##### Source records #####

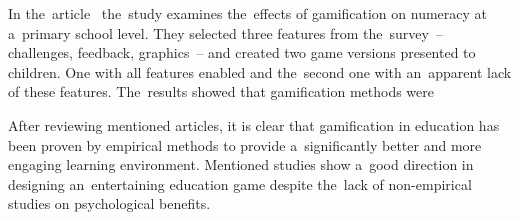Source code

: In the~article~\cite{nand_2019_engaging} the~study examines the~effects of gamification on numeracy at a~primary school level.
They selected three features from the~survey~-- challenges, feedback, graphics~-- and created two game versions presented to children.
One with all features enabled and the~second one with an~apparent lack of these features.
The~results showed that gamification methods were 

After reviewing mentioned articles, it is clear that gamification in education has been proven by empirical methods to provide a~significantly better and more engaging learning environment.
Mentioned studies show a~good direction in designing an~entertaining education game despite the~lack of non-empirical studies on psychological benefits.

#####
##### Source records #####

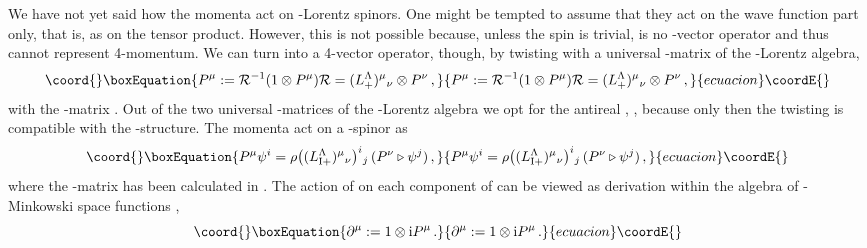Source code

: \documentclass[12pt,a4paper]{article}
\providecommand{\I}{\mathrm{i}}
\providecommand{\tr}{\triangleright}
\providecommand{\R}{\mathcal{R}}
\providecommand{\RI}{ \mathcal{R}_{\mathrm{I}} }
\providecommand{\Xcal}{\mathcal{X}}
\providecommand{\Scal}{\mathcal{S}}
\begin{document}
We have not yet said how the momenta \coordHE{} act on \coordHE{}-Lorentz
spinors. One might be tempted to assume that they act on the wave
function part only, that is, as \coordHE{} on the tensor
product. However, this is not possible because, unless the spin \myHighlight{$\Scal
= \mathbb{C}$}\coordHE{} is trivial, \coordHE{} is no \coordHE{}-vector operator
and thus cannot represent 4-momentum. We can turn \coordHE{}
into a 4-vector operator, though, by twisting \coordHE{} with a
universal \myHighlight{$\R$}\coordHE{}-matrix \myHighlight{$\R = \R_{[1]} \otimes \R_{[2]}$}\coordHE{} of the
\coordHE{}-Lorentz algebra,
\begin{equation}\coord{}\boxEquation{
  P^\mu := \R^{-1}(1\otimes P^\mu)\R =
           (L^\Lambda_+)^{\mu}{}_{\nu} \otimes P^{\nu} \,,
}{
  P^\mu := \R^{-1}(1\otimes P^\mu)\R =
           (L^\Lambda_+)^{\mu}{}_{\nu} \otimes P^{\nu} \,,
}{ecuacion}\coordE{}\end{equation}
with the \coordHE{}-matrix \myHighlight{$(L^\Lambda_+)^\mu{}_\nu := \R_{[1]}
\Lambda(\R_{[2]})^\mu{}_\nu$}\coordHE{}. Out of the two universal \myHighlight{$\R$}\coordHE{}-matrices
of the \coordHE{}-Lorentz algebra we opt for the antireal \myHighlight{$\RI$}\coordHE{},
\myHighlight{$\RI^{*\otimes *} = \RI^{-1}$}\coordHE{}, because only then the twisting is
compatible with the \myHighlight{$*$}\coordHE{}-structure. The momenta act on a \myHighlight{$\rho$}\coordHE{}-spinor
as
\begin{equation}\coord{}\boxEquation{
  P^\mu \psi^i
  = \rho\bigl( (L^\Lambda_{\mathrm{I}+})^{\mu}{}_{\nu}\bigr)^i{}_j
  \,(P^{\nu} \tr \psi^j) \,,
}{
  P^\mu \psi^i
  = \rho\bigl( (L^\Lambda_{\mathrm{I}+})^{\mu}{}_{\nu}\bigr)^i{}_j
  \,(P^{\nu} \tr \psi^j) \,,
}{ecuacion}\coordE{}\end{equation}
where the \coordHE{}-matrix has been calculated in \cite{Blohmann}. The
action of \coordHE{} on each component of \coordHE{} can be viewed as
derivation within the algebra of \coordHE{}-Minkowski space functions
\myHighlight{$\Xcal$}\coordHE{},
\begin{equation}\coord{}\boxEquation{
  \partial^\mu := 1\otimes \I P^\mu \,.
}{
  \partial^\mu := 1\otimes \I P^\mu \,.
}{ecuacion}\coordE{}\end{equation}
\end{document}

#####

● Exercise brief:
Looking at the entries, count the lines where the word "Scal" appears, and state the count by itself.

● Result:
2